Mary Scanlon refers to the use of independent care home beds. An important aspect of this is enabling services to support people to live as independent a life as possible. We should not get drawn into the narrow view that if someone gets discharged from hospital, the next port of call for them is to go into a care home.
Yes. It is extremely important that we look at how we can plan enabling and rehabilitation services to help to support people within the community as effectively as possible. As we take this agenda forward, we will have a good opportunity to plan services in that way.
A number of members referred to self-directed support. The approach that we are taking will help self-directed support. The bill that we are planning to introduce next year will embed the existing strategy in legislation.
Jackie Baillie said that part of the difficulty is that those with complex care packages can at times be funded by the NHS board and might not be able to access individual payments under the present arrangements. One of the benefits of the integrated budgets approach is that we no longer have to worry about whether the money is coming from the health board or the local authority; it is a single budget, so it is not about where the money is coming from but about what it does. The approach that we intend to take, with integrated budgets, will allow us to take away the type of difficulty that some people with a complex care package might experience at present.
A number of members referred to the important role that carers play.

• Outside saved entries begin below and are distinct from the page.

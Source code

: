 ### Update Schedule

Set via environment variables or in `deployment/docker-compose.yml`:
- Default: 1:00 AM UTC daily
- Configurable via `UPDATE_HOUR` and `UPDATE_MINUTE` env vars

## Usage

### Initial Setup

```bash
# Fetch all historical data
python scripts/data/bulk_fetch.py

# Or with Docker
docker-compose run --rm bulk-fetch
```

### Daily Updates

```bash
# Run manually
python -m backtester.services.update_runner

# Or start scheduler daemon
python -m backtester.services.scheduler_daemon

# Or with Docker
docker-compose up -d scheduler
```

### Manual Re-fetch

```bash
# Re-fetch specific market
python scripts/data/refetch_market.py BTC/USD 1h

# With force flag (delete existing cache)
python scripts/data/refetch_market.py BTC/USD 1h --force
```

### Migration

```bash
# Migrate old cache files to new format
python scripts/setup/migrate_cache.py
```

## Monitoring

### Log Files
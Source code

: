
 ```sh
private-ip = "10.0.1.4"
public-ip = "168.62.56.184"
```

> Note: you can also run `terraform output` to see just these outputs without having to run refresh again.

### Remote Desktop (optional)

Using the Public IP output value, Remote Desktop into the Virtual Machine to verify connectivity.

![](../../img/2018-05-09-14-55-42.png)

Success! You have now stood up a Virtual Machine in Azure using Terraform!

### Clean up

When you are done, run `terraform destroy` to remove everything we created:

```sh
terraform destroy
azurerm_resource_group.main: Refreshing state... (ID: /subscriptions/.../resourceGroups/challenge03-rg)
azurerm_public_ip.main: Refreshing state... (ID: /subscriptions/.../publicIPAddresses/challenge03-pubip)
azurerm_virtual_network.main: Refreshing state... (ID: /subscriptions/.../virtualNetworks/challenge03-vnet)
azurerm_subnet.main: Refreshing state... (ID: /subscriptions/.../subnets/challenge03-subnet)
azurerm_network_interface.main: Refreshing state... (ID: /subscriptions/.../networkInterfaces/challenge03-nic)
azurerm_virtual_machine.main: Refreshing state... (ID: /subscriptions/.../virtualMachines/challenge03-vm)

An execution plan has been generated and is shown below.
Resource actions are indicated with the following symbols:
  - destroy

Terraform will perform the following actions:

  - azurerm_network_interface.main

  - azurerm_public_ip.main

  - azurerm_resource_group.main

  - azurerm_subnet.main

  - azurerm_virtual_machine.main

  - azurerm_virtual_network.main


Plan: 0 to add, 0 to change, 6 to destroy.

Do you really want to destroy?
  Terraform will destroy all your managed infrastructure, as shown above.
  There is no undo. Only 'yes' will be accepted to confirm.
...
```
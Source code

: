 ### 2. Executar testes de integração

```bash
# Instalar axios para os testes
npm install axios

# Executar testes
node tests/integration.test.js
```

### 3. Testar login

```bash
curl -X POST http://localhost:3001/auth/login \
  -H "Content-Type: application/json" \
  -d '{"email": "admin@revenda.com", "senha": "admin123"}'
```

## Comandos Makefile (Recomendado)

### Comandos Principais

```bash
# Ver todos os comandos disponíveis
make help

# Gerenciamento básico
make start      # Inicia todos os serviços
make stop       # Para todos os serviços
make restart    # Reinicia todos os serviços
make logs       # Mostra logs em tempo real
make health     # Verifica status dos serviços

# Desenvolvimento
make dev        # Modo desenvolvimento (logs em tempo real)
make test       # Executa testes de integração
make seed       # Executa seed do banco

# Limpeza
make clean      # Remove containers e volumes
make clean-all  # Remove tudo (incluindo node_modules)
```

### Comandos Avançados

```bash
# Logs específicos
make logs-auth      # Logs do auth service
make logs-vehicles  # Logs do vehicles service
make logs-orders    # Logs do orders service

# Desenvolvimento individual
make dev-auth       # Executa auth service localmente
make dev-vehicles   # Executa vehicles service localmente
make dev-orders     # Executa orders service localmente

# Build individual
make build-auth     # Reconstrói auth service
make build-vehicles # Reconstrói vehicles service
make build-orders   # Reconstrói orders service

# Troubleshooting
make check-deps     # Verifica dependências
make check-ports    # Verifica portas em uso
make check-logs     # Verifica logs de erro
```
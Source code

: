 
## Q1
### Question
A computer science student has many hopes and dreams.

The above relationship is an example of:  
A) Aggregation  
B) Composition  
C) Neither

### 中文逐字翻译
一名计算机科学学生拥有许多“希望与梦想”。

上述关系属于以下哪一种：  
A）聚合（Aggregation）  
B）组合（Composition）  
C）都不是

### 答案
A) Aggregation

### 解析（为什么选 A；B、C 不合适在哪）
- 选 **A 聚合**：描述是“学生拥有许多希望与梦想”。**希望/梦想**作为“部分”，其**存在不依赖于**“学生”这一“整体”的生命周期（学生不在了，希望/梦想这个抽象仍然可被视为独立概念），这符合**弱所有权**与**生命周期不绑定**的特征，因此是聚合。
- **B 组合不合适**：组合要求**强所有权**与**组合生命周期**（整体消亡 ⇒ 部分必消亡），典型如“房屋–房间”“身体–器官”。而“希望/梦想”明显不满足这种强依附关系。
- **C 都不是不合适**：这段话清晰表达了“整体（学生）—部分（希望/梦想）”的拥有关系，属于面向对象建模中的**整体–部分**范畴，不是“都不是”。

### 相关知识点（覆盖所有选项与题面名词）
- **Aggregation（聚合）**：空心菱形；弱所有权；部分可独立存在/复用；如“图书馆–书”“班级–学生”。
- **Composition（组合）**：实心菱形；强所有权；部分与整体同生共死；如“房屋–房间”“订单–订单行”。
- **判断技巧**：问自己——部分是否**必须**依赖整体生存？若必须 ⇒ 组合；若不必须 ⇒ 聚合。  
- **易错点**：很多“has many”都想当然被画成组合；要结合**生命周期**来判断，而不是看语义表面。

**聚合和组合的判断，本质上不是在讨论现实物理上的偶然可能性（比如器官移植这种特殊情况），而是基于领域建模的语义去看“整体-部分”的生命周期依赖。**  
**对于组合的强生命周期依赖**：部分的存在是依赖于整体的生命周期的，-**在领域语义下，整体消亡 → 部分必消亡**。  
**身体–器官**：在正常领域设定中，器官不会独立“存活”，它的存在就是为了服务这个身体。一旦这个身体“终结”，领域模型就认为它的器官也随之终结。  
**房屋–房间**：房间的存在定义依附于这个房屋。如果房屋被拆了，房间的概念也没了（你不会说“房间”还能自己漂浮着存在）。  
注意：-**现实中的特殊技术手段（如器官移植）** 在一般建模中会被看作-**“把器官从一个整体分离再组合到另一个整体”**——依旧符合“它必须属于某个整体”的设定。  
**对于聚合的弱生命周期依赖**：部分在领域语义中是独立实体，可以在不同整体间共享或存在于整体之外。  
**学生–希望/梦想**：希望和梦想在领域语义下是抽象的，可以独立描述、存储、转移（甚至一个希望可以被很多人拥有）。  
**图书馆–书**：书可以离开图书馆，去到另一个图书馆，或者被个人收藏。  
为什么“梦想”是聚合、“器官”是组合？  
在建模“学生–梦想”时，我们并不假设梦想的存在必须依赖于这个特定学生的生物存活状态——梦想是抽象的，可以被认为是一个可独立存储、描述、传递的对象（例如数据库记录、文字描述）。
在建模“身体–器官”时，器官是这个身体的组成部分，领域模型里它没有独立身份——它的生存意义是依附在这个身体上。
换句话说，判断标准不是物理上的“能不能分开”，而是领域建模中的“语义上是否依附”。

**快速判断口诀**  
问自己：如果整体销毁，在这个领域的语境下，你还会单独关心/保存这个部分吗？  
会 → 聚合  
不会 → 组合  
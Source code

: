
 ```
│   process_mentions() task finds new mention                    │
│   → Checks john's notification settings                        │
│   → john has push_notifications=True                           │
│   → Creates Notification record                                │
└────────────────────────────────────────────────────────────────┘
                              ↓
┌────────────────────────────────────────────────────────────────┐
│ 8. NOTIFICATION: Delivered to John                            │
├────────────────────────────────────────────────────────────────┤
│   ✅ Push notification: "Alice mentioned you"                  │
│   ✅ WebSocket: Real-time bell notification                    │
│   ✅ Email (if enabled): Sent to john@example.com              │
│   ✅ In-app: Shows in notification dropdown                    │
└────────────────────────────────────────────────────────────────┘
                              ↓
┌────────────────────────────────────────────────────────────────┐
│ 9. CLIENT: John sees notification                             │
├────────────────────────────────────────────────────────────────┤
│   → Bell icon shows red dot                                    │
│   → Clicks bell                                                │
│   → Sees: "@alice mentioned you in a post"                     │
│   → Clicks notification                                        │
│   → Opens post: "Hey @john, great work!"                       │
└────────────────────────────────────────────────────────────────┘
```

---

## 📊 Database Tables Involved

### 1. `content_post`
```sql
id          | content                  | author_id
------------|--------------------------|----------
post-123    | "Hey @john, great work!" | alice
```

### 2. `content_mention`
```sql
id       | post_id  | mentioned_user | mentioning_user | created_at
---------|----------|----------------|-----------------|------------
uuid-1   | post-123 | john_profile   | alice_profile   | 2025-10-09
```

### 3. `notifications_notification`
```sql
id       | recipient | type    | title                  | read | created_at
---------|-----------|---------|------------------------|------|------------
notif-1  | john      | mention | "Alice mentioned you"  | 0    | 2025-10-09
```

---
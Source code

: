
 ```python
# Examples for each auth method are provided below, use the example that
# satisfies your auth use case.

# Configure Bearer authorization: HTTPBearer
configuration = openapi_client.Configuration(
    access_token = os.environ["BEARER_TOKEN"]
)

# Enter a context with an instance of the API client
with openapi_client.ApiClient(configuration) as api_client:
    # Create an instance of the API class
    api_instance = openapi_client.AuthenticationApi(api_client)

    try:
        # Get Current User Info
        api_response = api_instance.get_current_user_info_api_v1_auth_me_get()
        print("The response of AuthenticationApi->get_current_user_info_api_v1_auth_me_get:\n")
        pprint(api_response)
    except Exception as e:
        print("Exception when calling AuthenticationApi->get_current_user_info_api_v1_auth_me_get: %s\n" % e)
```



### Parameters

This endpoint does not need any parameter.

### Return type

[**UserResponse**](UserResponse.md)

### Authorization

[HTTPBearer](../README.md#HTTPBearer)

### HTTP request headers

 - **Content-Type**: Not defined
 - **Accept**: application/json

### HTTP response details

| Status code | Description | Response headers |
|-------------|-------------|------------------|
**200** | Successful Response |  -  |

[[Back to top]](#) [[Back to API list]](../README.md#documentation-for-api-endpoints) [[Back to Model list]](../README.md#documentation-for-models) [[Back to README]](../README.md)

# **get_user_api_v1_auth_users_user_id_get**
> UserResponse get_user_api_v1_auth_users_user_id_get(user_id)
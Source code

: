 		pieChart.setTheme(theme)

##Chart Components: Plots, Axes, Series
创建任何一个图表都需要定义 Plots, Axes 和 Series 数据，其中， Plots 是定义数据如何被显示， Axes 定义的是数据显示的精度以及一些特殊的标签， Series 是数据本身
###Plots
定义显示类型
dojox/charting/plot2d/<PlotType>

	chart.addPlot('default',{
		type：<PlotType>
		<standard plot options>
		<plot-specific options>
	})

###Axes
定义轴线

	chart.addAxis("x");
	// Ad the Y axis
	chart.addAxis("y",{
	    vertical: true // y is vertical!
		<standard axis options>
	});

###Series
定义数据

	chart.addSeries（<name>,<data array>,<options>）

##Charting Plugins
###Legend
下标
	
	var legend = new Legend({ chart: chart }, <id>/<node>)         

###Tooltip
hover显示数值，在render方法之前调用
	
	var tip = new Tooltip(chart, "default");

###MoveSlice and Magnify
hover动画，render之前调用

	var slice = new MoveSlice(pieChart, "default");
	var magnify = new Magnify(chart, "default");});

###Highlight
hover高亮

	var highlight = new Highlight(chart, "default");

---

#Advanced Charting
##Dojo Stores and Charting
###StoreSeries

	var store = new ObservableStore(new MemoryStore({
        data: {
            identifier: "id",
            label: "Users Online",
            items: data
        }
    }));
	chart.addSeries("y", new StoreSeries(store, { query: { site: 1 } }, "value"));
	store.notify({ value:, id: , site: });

We had a debate on carers recently and this Government recognises the very valuable role that carers play in Scottish society in supporting people within their own home.
We have made very clear our commitment on that. As of next year, for the following three years, 20 per cent—not up to 20 per cent—of the change fund will be for the purposes of carers services. We must look at how we can take that forward. The guidance that has been issued to local authorities and health boards makes it very clear that the money should be used to help to support the development of carers services and to work with other services in supporting carers’ needs.
In recognising the role of carers, Richard Simpson made a point about emergency admissions. It is fair to say that emergency admissions are down at present, but support to carers can play an important role in helping to avoid such admissions. Some of the work that we are taking forward—with funding—with Enable will allow us to look at how we can make more of emergency planning for carers, to avoid unnecessary emergency admissions within the NHS. That in itself will help to embed that practice across local authorities. There is further work to take forward in that area.
It is clear that the message from this chamber and this Government is that change is going to happen in how we deliver health and social care in the community.
Notwithstanding some members’ concerns about the ADSW’s views on the issue, it has been helpful to the Government in our dialogue in recent months and weeks and I have no doubt that it will play a constructive part in the future.
The debate is not about whose proposal is better or whether Labour proposed a national care agency or not; it is about getting this right and making sure that we focus more on outcomes. It is about delivering services that are in people’s best interests. On that basis, I ask members to support the motion and the amendment and to recognise Parliament’s commitment to the proposal.